Les acteurs industriels  dressent le tableau du marché du dispositif médical en France.

D’après Stéphane Regnault, président du Syndicat national de l’industrie des technologies médicales (Snitem), 5.000 entreprises dédiées aux dispositifs médicaux sont implantées en France, dont 94% de PME. Ce qui représente un chiffre d’affaires avoisinant les 20 milliards d’euros, soit 20% du marché européen et 10% du marché mondial. Malgré ce constat, les leaders français du secteur restent assez critiques quant à leur implantation dans le marché européen et déplorent le fait qu’ils n’arrivent plus à se développer. Le manque de coordination entre les différents acteurs du secteur (PME, hôpitaux, centre de recherche et acteurs publics) d’un côté et les multiples contraintes réglementaires de l’autre sont les principaux freins au développement.

Avec un taux moyen à l’export de 29 %, les entreprises françaises, pour la plus part des PME, ont du mal à s’aligner sur leurs principaux concurrents étrangers dont le taux à l’export dépasse les 50 %. Le taux d’export français dans le dispositif médical a de multiples causes :

  • La lenteur des procédures d’agrément en France qui oblige les industriels à déposer leurs dossiers à l’étranger
  • Les freins réglementaires vis-à-vis de l’innovation
  • La nature du marché européen, très hétérogène en termes de règlementation

Cette hétérogénéité réglementaire oblige les industriels à lever des fonds plus importants pour faire face à la concurrence, ce qui privilégie l’acquisition des PME françaises par de grandes multinationales étrangères, en dépit de la présence de grands leaders français dans le domaine du DM.

La France possède de nombreux atouts pouvant lui permettre d’inverser la tendance en matière d’importation.
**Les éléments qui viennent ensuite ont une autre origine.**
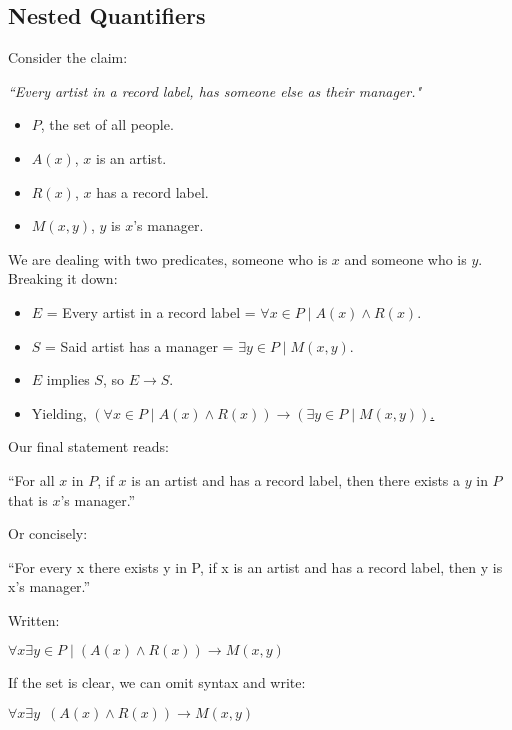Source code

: \subsection{Nested Quantifiers}

\noindent
Consider the claim:

\begin{center}
    \Large
    \textit{``Every artist in a record label, has someone else as their manager."}
\end{center}

\begin{itemize}
    \item $P$, the set of all people.
    \item $A(x)$, $x$ is an artist.
    \item $R(x)$, $x$ has a record label.
    \item $M(x, y)$, $y$ is $x$'s manager.
\end{itemize}

\noindent
We are dealing with two predicates, someone who is $x$ and someone who is $y$. Breaking it down:
\begin{itemize}
    \item $E$ = Every artist in a record label = $\forall x \in P \mid A(x) \land R(x)$.
    \item $S$ = Said artist has a manager =  $\exists y \in P \mid M(x, y)$.
    \item $E$ implies $S$, so $E \rightarrow S$.
    \item Yielding, \underline{$(\forall x \in P \mid A(x) \land R(x)) \rightarrow (\exists y \in P \mid M(x, y))$.}
\end{itemize}

\noindent
Our final statement reads:

\begin{center}
    \Large
    ``For all $x$ in $P$, if $x$ is an artist and has a record label, then there exists a $y$ in $P$ that is $x$'s manager.''
\end{center}

\noindent
Or concisely:\\

\begin{center}
    \Large
    ``For every x there exists y in P, if x is an artist and has a record label, then y is x's manager.''
\end{center}

\noindent
Written:\\

\begin{center}
    \Large
    $\forall x \exists y \in P \mid (A(x)\land R(x)) \rightarrow M(x,y)$
\end{center}

\noindent
If the set is clear, we can omit syntax and write:\\

\begin{center}
    \Large
    $\forall x \exists y \enspace (A(x)\land R(x)) \rightarrow M(x,y)$
\end{center}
Malgré ces faiblesses, la France possède un énorme potentiel en matière d’innovation dans le secteur du DM grâce à un savoir-faire industriel, scientifique et médical reconnu. Plusieurs pistes ont ainsi été proposées par le centre d’analyse stratégique :

 

  • Faciliter la création de start-up dans le domaine du DM par des chercheurs voulant se lancer dans l’entreprenariat, avec la mise en place d’un guichet chercheur-entrepreneur. Le recours à cette option pourra être accrédité après approbation par un comité composé d’experts compétents qui jugera le potentiel technico-économique du projet.
  • Transférer l’action d’inscription du remboursement d’actes médicaux innovants et la modification de la classification commune des actes médicaux (CCAM) et de la nomenclature des actes de biologie médicale (NABM) au Comité économique des produits de santé (CEPS). L’impact financier des innovations médicales sur l’assurance maladie pourra ainsi être évalué par un organisme unique, ce qui réduira les délais d’accès au remboursement.
  • Création de formations spécialisées, ouvertes aux médecins et aux ingénieurs pour centraliser les compétences et de potentialiser la recherche et l’entreprenariat dans le domaine du dispositif médical.
  • Faciliter la levée de fonds dans le secteur des dispositifs médicaux par le financement de fonds d’investissement spécialisés comme InnoMedTech. Ce fonds bénéficie d’un tiers de financement public (Bpi France, Banque publique d’investissement), le reste du financement provient d’investisseurs privés, des industriels pour la majorité. D’autres pistes de financement sont envisagées, telles que les mutuelles de professions médicales.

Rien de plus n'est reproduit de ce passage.